-- Exercise objective --
Reproduce nothing beyond the line containing "And finally, instruct". From the first line of the data below down to it, copy each line exactly, without the pictures.

Records from a data collection
▼
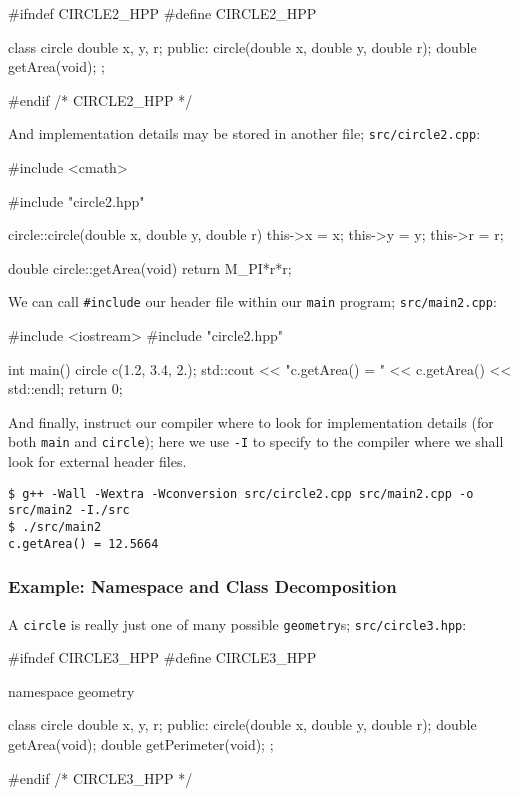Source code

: \documentclass[12pt,letterpaper,twoside]{article}
\begin{document}
\begin{cpp}
#ifndef CIRCLE2_HPP
#define CIRCLE2_HPP

class circle {
  double x, y, r;
 public:
  circle(double x, double y, double r);
  double getArea(void);
};

#endif /* CIRCLE2_HPP */
\end{cpp}

And implementation details may be stored in another file;
\texttt{src/circle2.cpp}:

\begin{cpp}
#include <cmath>

#include "circle2.hpp"

circle::circle(double x, double y, double r) {
  this->x = x;
  this->y = y;
  this->r = r;
}

double circle::getArea(void) {
  return M_PI*r*r;
}
\end{cpp}

We can call \texttt{\#include} our header file within our \texttt{main}
program;
\texttt{src/main2.cpp}:

\begin{cpp}
#include <iostream>
#include "circle2.hpp"

int main() {
  circle c(1.2, 3.4, 2.);
  std::cout << "c.getArea() = " << c.getArea() << std::endl;
  return 0;
}
\end{cpp}

And finally, instruct our compiler where to look for implementation details
(for both \texttt{main} and \texttt{circle}); here we use \texttt{-I} to specify
to the compiler where we shall look for external header files.
\begin{verbatim}
$ g++ -Wall -Wextra -Wconversion src/circle2.cpp src/main2.cpp -o src/main2 -I./src
$ ./src/main2
c.getArea() = 12.5664
\end{verbatim}

\subsubsection{Example: Namespace and Class Decomposition}

A \texttt{circle} is really just one of many possible \texttt{geometry}s;
\texttt{src/circle3.hpp}:
\begin{cpp}
#ifndef CIRCLE3_HPP
#define CIRCLE3_HPP

namespace geometry {

  class circle {
      double x, y, r;
    public:
      circle(double x, double y, double r);
      double getArea(void);
      double getPerimeter(void); 
  };
}
#endif /* CIRCLE3_HPP */
\end{cpp}
\end{document}
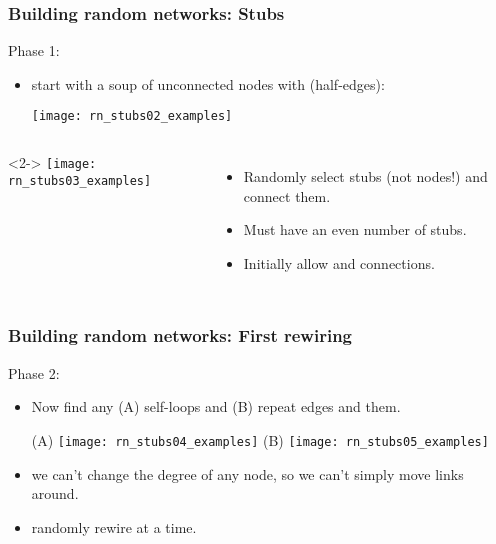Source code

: \begin{frame}[label=]
  \frametitle{Building random networks: Stubs}

  \begin{block}{Phase 1:}
    \begin{itemize}
    \item<1->  start with a soup of unconnected nodes
      with  (half-edges):
      \begin{center}
        \texttt{[image: rn\_stubs02\_examples]}
      \end{center}
    \end{itemize}
    \begin{columns}<2->
      \texttt{[image: rn\_stubs03\_examples]}
      \begin{itemize}
      \item<3-> Randomly select stubs (not nodes!) and connect them.
      \item<4-> Must have an even number of stubs.
      \item<5-> Initially allow  and  connections.
      \end{itemize}
    \end{columns}

  \end{block}

\end{frame}



\begin{frame}[label=]
  \frametitle{Building random networks: First rewiring}

  \begin{block}{Phase 2:}
    \begin{itemize}
    \item<1-> Now find any (A) self-loops and (B) repeat edges 
      and  them.
      \begin{center}
        (A)
        \texttt{[image: rn\_stubs04\_examples]}
        \qquad
        (B)
        \texttt{[image: rn\_stubs05\_examples]}
      \end{center}
    \item<2->  we can't change
      the degree of any node, so we can't simply move
      links around.
    \item<3->  
      randomly rewire  at a time.
    \end{itemize}
  \end{block}

\end{frame}

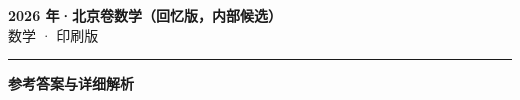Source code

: \documentclass[zihao=5, a4paper]{ctexart}
\begin{document}
\begin{center}
  {\Large\bfseries 2026 年·北京卷数学（回忆版，内部候选）}\\[4pt]
  {\large 数学 · 印刷版}
\end{center}
\medskip
{}

\par\bigskip\hrule\bigskip
{}
\begin{center}{\large\bfseries 参考答案与详细解析}\end{center}
\smallskip

\end{document}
▲
-- Exercise response --
Source code

: \documentclass[12pt,letterpaper,twoside]{article}
\begin{document}
\begin{cpp}
#ifndef CIRCLE2_HPP
#define CIRCLE2_HPP

class circle {
  double x, y, r;
 public:
  circle(double x, double y, double r);
  double getArea(void);
};

#endif /* CIRCLE2_HPP */
\end{cpp}

And implementation details may be stored in another file;
\texttt{src/circle2.cpp}:

\begin{cpp}
#include <cmath>

#include "circle2.hpp"

circle::circle(double x, double y, double r) {
  this->x = x;
  this->y = y;
  this->r = r;
}

double circle::getArea(void) {
  return M_PI*r*r;
}
\end{cpp}

We can call \texttt{\#include} our header file within our \texttt{main}
program;
\texttt{src/main2.cpp}:

\begin{cpp}
#include <iostream>
#include "circle2.hpp"

int main() {
  circle c(1.2, 3.4, 2.);
  std::cout << "c.getArea() = " << c.getArea() << std::endl;
  return 0;
}
\end{cpp}

And finally, instruct our compiler where to look for implementation details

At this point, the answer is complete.